Он стартовал из Кейптауна при хорошей погоде, и в гораздо лучшее время, чем это сделал Пол Роджерс. Но все равно, он также перевернулся через пять дней после старта, и находился в это время гораздо дальше от Кейптауна, чем Пол. Так как NCS Challenger имел гораздо лучшую остойчивость, он возвратился в нормальное положение немедленно и сразу стал набирать ход, когда Энт был еще в воде, к счастью привязанный страховочным концом (это было единственный раз когда он был привязан, за все его переворачивания в плавании).

Энт переворачивался столько раз за время плавания, что потерял счет. Несмотря на это он совершал отличные переходы, часто делая 125 или больше миль за день. Он сообщал, что на острых курсах делает 5 узлов при скорости ветра 35 узлов, а под спинакером достигает 12 узлов, что феноменально для такой маленькой, тяжело груженой лодки.

Он проследовал обычным круизным южноатлантическим маршрутом через Сент Хелен, Асунсьон и Фернандо де Норона на Карибы, потом в Панаму. Между Кейптауном и Сент Хеленом он потерял навигационные таблицы во время переворачивания и потерял два дня в дрейфе, когда был выведен из строя отравившись сырой рыбой.
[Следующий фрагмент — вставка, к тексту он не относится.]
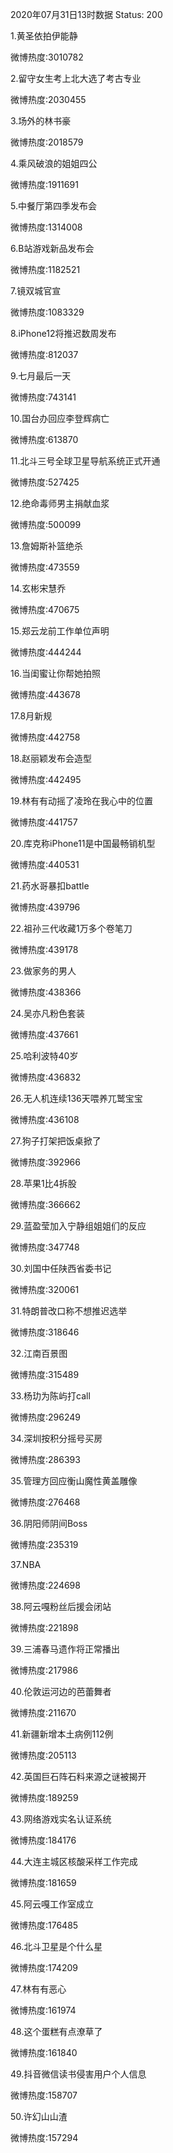 2020年07月31日13时数据
Status: 200

1.黄圣依拍伊能静

微博热度:3010782

2.留守女生考上北大选了考古专业

微博热度:2030455

3.场外的林书豪

微博热度:2018579

4.乘风破浪的姐姐四公

微博热度:1911691

5.中餐厅第四季发布会

微博热度:1314008

6.B站游戏新品发布会

微博热度:1182521

7.镜双城官宣

微博热度:1083329

8.iPhone12将推迟数周发布

微博热度:812037

9.七月最后一天

微博热度:743141

10.国台办回应李登辉病亡

微博热度:613870

11.北斗三号全球卫星导航系统正式开通

微博热度:527425

12.绝命毒师男主捐献血浆

微博热度:500099

13.詹姆斯补篮绝杀

微博热度:473559

14.玄彬宋慧乔

微博热度:470675

15.郑云龙前工作单位声明

微博热度:444244

16.当闺蜜让你帮她拍照

微博热度:443678

17.8月新规

微博热度:442758

18.赵丽颖发布会造型

微博热度:442495

19.林有有动摇了凌玲在我心中的位置

微博热度:441757

20.库克称iPhone11是中国最畅销机型

微博热度:440531

21.药水哥暴扣battle

微博热度:439796

22.祖孙三代收藏1万多个卷笔刀

微博热度:439178

23.做家务的男人

微博热度:438366

24.吴亦凡粉色套装

微博热度:437661

25.哈利波特40岁

微博热度:436832

26.无人机连续136天喂养兀鹫宝宝

微博热度:436108

27.狗子打架把饭桌掀了

微博热度:392966

28.苹果1比4拆股

微博热度:366662

29.蓝盈莹加入宁静组姐姐们的反应

微博热度:347748

30.刘国中任陕西省委书记

微博热度:320061

31.特朗普改口称不想推迟选举

微博热度:318646

32.江南百景图

微博热度:315489

33.杨玏为陈屿打call

微博热度:296249

34.深圳按积分摇号买房

微博热度:286393

35.管理方回应衡山魔性黄盖雕像

微博热度:276468

36.阴阳师阴间Boss

微博热度:235319

37.NBA

微博热度:224698

38.阿云嘎粉丝后援会闭站

微博热度:221898

39.三浦春马遗作将正常播出

微博热度:217986

40.伦敦运河边的芭蕾舞者

微博热度:211670

41.新疆新增本土病例112例

微博热度:205113

42.英国巨石阵石料来源之谜被揭开

微博热度:189259

43.网络游戏实名认证系统

微博热度:184176

44.大连主城区核酸采样工作完成

微博热度:181659

45.阿云嘎工作室成立

微博热度:176485

46.北斗卫星是个什么星

微博热度:174209

47.林有有恶心

微博热度:161974

48.这个蛋糕有点潦草了

微博热度:161840

49.抖音微信读书侵害用户个人信息

微博热度:158707

50.许幻山山渣

微博热度:157294

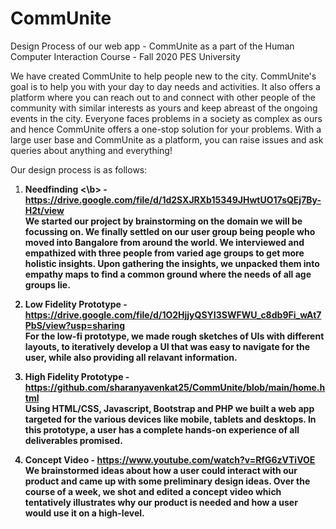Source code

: # CommUnite
Design Process of our web app - CommUnite as a part of the Human Computer Interaction Course - Fall 2020 PES University

We have created CommUnite to help people new to the city. CommUnite's goal is to help you with your day to day needs and activities. It also offers a platform where you can reach out to and connect with other people of the community with similar interests as yours and keep abreast of the ongoing events in the city. Everyone faces problems in a society as complex as ours and hence CommUnite offers a one-stop solution for your problems. With a large user base and CommUnite as a platform, you can raise issues and ask queries about anything and everything!

Our design process is as follows:
1. <b> Needfinding <\b> - https://drive.google.com/file/d/1d2SXJRXb15349JHwtUO17sQEj7By-H2t/view <br>
We started our project by brainstorming on the domain we will be focussing on. We finally settled on our user group being people who moved into Bangalore from around the world. We interviewed and empathized with three people from varied age groups to get more holistic insights. Upon gathering the insights, we unpacked them into empathy maps to find a common ground where the needs of all age groups lie.

2. Low Fidelity Prototype - https://drive.google.com/file/d/1O2HjjyQSYI3SWFWU_c8db9Fi_wAt7PbS/view?usp=sharing <br>
For the low-fi prototype, we made rough sketches of UIs with different layouts, to iteratively develop a UI that was easy to navigate for the user, while also providing all relavant information.

3. High Fidelity Prototype - https://github.com/sharanyavenkat25/CommUnite/blob/main/home.html <br>
Using HTML/CSS, Javascript, Bootstrap and PHP we built a web app targeted for the various devices like mobile, tablets and desktops. In this prototype, a user has a complete hands-on experience of all deliverables promised.

4. Concept Video - https://www.youtube.com/watch?v=RfG6zVTiVOE <br>
We brainstormed ideas about how a user could interact with our product and came up with some preliminary design ideas. Over the course of a week, we shot and edited a concept video which tentatively illustrates why our product is needed and how a user would use it on a high-level.
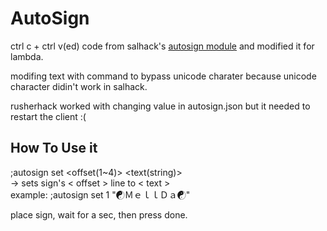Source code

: # AutoSign
ctrl c + ctrl v(ed) code from salhack's [autosign module](https://github.com/ionar2/spidermod/blob/master/src/main/java/me/ionar/salhack/module/misc/AutoSignModule.java) and modified it for lambda.  

modifing text with command to bypass unicode charater because unicode character didin't work in salhack.

rusherhack worked with changing value in autosign.json but it needed to restart the client :(
## How To Use it
;autosign set <offset(1~4)> <text(string)>  
-> sets sign's < offset > line to < text >  
example: ;autosign set 1 "☯ＭｅｌｌＤａ☯"  

place sign, wait for a sec, then press done.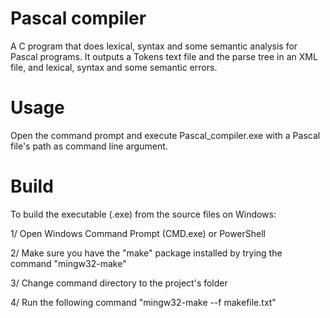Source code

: # Pascal compiler

A C program that does lexical, syntax and some semantic analysis for Pascal programs.
It outputs a Tokens text file and the parse tree in an XML file,
and lexical, syntax and some semantic errors.

# Usage
Open the command prompt and execute Pascal_compiler.exe with a Pascal file's path as command line argument.

# Build
To build the executable (.exe) from the source files on Windows:

1/ Open Windows Command Prompt (CMD.exe) or PowerShell

2/ Make sure you have the "make" package installed by trying the command "mingw32-make"

3/ Change command directory to the project's folder

4/ Run the following command "mingw32-make --f makefile.txt"
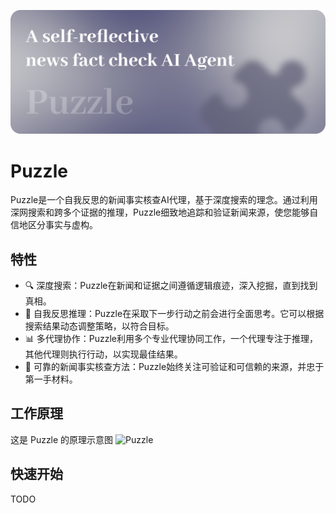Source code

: ![Puzzle](./images/puzzle-cover.png)

# Puzzle
Puzzle是一个自我反思的新闻事实核查AI代理，基于深度搜索的理念。通过利用深网搜索和跨多个证据的推理，Puzzle细致地追踪和验证新闻来源，使您能够自信地区分事实与虚构。

## 特性
- 🔍 深度搜索：Puzzle在新闻和证据之间遵循逻辑痕迹，深入挖掘，直到找到真相。
- 🧠 自我反思推理：Puzzle在采取下一步行动之前会进行全面思考。它可以根据搜索结果动态调整策略，以符合目标。
- 📊 多代理协作：Puzzle利用多个专业代理协同工作，一个代理专注于推理，其他代理则执行行动，以实现最佳结果。
- 📝 可靠的新闻事实核查方法：Puzzle始终关注可验证和可信赖的来源，并忠于第一手材料。

## 工作原理
这是 Puzzle 的原理示意图
![Puzzle](./images/agent-graph.png)

## 快速开始
TODO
На следующем переходе он сломал секстан и в результате промахнулся мимо Асунсьона на 50 миль, повернул к нему только заметив олушей, летевших поперек его курса.

Между Фернандо и Барбадосом его чуть не переехал пароход, в момент когда был штиль и он не мог маневрировать. Корабль прошел в 50 ти метрах от него. На Барбадосе вначале его встретили очень прохладно, потому что он был из ЮАР, а в то время против ЮАР существовали санкции. Ему надо было туда зайти, потому что кончились вода и еда. Власти держали его на якорной стоянке 2 дня прежде чем позволили пополнить запасы.

Во время остановки на Сент Маартен он слетал в Ньюпорт, чтобы получить приз за гонку BOC 1990/91 . Когда он был там, производители Магеллана услышали, чем он сейчас занимается, и подарили ему GPS, что сделало его навигацию гораздо легче, чем при использовании секстана, размокших таблиц и школьного атласа.

Переход от Карибов до Панамы был особенно тяжелым. Он был на грани потери мачты, когда вывалился верхний палец крепления форштага вскоре после того, как он покинул Сент Маартен. Потом несколько раз переворачивался, попав в сильный шторм, измотавший его.

Однажды, находясь в 30 милях от Панамы он, измотанный, забылся сном и проснулся, когда его яхту отшвырнула волна от проходящего танкера. Неожиданный холодный душ быстро привел его в чувство и затем в течение минуты или около того он смотрел на огромную черную стену, которая двигалась мимо, и только увидев корму с надписью,он понял, что это был корабль.

Плавание в южном Тихом океане было не особенно богато на события, хотя и были некоторые проблемы. Он шел на Бора Бора через Галапагосы и Маркизы, потеряв накладку на форштевне и некоторые болты, крепящие фальшкиль, после столкновения с бревном. После отхода с американского Самоа, он потерял мачту при шквале, когда рассыпалась верхняя оковка на топе мачты. Он собрал все кусочки и обломки и вернулся назад для ремонта.


Отплытие из Австралии

Сезон ураганов приближался и он почувствовал, что не может задерживаться на три недели, пока ему пришлют новую мачту. Он связал вместе гик и спинакер-гик, сделав временную мачту, потом перешил геную, сделав из нее что-то вроде рыбацкого паруса. Потом он привязал сломанную мачту к палубе вроде бушприта и отчалил, несмотря на неодобрение окружающих. Как он и думал, если бы он задержался в ожидании мачты, то попал бы в ураган Клео, от которого ему удалось ускользнуть возле Новой Каледонии. Новый такелаж он поставил в Брисбене, после перехода от американского Самоа, делая больше 90 миль в день под временным парусным вооружением.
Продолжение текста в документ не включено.